Pemerintah menargetkan 10 BLK menjadi pusat talent partner, sebagai wadah generasi muda untuk mengembangkan ide dan berjejaring dengan investor. “Teman-teman Gen Z dan milenial bisa datang, membawa ide produk, lalu kita bantu inkubasi,” tambahnya.

Yassierli juga menjelaskan bahwa pihaknya sedang membangun sinergi dengan dunia usaha untuk memperluas pelatihan tenaga kerja. “Kami bangun dulu kesadaran di dunia usaha bahwa reskilling dan upskilling itu penting. Kalau bisa kolaborasi, itu yang kita dorong mulai tahun depan,” katanya.

Pelatihan untuk Sektor Koperasi dan Subsidi Upah

Di sektor koperasi, Kemnaker menargetkan pelatihan bagi 100 ribu pengurus koperasi pada 2026. “Satu koperasi bisa memiliki 3–6 pengurus. Yang kita latih dulu adalah pengurusnya,” jelas Yassierli.

Selain itu, realisasi bantuan subsidi upah (BSU) terus didorong. “Terakhir saya cek, sudah mencapai 85 persen.

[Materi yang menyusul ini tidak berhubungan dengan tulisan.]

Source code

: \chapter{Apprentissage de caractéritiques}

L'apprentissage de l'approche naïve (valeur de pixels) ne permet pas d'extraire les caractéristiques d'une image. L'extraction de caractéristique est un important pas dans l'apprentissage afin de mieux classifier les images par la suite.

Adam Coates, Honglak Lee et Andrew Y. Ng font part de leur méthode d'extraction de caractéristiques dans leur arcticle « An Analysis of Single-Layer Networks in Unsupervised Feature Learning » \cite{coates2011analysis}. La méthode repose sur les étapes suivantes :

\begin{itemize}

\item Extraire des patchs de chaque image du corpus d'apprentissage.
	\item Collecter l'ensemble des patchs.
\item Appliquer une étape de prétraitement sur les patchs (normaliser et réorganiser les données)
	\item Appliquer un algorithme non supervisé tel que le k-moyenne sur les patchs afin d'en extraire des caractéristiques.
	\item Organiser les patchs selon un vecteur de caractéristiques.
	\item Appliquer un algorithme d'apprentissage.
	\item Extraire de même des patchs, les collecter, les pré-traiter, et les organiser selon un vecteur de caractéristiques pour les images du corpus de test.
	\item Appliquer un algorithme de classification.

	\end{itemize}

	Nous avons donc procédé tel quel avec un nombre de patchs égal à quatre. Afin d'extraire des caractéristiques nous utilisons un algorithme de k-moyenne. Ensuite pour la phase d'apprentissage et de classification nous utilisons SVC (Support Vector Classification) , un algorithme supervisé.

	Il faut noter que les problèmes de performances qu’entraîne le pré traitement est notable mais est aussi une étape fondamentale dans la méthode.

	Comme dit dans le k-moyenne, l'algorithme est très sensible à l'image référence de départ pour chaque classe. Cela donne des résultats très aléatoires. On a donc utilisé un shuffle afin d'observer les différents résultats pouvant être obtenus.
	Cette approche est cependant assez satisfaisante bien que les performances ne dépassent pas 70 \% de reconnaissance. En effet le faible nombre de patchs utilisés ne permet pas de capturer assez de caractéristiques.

Dari lebih dari 17 juta penerima, sekitar 16 juta sudah terverifikasi dan tersalurkan. Jika tuntas seluruhnya, total bisa mencapai 32 juta,” ujarnya.

Yassierli juga menekankan pentingnya Gerakan Produktivitas Nasional sebagai kunci peningkatan daya saing. “Fokusnya adalah intervensi ke perusahaan-perusahaan yang membutuhkan peningkatan produktivitas. Ini akan menjadi salah satu kunci daya saing,” tambahnya.